Oosthoek Encyclopedie

Oosthoek's Uitgevers Mij. N.V (1916-1925)

Gepubliceerd op 21-03-2019

Betaald verlof

betekenis & definitie

in België een vorm van verlof, geregeld door de gecoördineerde wetten van 9.3.1951, herhaaldelijk gewijzigd, o.a. door de wet van 28.3.1975 tot integratie van de vierde vakantieweek in de vakantieregeling van de werknemers. Op een jaarlijks betaald verlof hebben recht alle personen die door een dienstnemingscontract of door een leercontract verbonden zijn met een in België gevestigde werkgever.

De wet is niet toepasselijk op dienstboden, huispersoneel, familiewerkhuizen en zekere categorieën met speciaal statuut, zoals het spoorwegpersoneel.De duur van het jaarlijks verlof wordt bepaald naar verhouding van het aantal gepresteerde arbeidsdagen, met daarin begrepen de dagen die door KB met arbeidsdagen worden gelijk gesteld. In de regel bedraagt het voor arbeiders vanaf het KB van 9.4.1975 24 vakantiedagen voor meer dan 276 gewerkte en gelijkgestelde dagen, en minimum één dag voor 12 tot 23 gewerkte dagen, en voor bedienden 4 weken. Verlenging van het verlof kan worden toegestaan voor anciënniteit in het bedrijf.
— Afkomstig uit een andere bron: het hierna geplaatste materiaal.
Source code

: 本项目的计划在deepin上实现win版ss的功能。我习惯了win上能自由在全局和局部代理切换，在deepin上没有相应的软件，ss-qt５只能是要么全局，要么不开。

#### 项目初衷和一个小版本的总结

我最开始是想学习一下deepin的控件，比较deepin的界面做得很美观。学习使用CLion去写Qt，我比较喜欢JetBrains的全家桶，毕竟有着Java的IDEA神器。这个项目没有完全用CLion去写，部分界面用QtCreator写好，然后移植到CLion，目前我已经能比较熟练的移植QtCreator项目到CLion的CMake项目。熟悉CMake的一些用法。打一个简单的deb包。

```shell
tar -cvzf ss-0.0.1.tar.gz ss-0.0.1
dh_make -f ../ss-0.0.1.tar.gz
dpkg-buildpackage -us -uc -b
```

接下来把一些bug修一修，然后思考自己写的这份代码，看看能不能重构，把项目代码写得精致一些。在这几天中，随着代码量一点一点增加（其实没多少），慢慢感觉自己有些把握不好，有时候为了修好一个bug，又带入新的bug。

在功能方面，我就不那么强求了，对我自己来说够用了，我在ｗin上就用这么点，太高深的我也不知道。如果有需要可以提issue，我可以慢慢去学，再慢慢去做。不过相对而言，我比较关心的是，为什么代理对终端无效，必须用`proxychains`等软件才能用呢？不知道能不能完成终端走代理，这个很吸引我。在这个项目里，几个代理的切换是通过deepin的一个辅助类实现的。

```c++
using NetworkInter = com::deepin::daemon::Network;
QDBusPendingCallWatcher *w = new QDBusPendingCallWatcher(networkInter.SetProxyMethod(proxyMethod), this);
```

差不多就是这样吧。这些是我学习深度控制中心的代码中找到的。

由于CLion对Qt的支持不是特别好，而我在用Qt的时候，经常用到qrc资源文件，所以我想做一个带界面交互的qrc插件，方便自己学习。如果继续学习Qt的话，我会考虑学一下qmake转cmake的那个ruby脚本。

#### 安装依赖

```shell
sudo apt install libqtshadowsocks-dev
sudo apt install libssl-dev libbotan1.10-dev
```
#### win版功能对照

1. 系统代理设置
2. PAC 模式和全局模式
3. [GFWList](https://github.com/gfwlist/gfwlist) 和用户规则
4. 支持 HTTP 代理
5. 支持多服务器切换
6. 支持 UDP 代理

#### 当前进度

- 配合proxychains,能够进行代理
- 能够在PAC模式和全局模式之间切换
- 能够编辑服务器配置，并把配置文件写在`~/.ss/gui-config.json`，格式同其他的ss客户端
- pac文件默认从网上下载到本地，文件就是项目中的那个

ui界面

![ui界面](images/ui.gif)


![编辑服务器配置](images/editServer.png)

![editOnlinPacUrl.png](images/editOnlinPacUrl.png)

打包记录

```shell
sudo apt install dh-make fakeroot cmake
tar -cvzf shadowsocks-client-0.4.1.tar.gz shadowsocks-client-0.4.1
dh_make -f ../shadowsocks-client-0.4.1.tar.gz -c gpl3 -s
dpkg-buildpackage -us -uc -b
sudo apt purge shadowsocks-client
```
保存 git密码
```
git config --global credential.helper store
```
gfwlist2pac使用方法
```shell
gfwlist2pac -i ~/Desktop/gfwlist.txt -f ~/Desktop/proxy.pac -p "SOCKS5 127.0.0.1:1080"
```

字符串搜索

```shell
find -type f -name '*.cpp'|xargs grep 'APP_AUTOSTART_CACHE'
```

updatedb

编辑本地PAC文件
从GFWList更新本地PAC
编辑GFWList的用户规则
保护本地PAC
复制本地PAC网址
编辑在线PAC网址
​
Met het betaald verlof gaat verlofgeld gepaard: arbeiders door tussenkomst van de rijkskas of van een van de bijzondere kassen, bedienden rechtstreeks van de werkgever. De arbeider ontvangt in de regel als vakantiegeld en aanvullend vakantiegeld 14 % van zijn jaarlijks brutoloon, en een gezinsvakantiebijslag. De bediende ontvangt als vakantiegeld zijn gewone maandwedde, plus een toeslag gelijk aan één achtenveertigste van zijn wedde per maand dienst, plus een aanvullend vakantiegeld nogmaals gelijk aan die toeslag, en een gezinsvakantietoeslag.